Task inputs Block Start
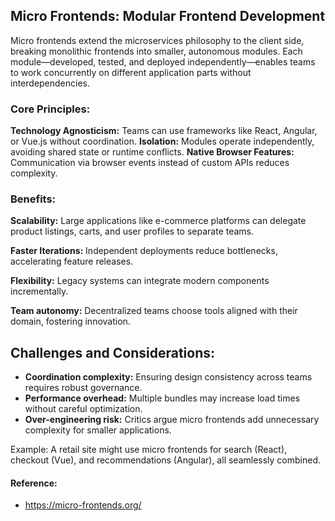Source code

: ## Micro Frontends: Modular Frontend Development
Micro frontends extend the microservices philosophy to the client side, breaking monolithic frontends into smaller, autonomous modules. 
Each module—developed, tested, and deployed independently—enables teams to work concurrently on different application parts without interdependencies.

### Core Principles:
**Technology Agnosticism:** Teams can use frameworks like React, Angular, or Vue.js without coordination.
**Isolation:** Modules operate independently, avoiding shared state or runtime conflicts.
**Native Browser Features:** Communication via browser events instead of custom APIs reduces complexity.

### Benefits:
**Scalability:** Large applications like e-commerce platforms can delegate product listings, carts, and user profiles to separate teams.

**Faster Iterations:** Independent deployments reduce bottlenecks, accelerating feature releases.

**Flexibility:** Legacy systems can integrate modern components incrementally.

**Team autonomy:** Decentralized teams choose tools aligned with their domain, fostering innovation.


## Challenges and Considerations:
- **Coordination complexity:** Ensuring design consistency across teams requires robust governance.
- **Performance overhead:** Multiple bundles may increase load times without careful optimization.
- **Over-engineering risk:** Critics argue micro frontends add unnecessary complexity for smaller applications.



Example: A retail site might use micro frontends for search (React), checkout (Vue), and recommendations (Angular), all seamlessly combined.


#### Reference:
- https://micro-frontends.org/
Task inputs Block End
Work item: Which lines in the material contain the word "Angular"? Pull each of them out.

Solved exercise:
**Technology Agnosticism:** Teams can use frameworks like React, Angular, or Vue.js without coordination.
Example: A retail site might use micro frontends for search (React), checkout (Vue), and recommendations (Angular), all seamlessly combined.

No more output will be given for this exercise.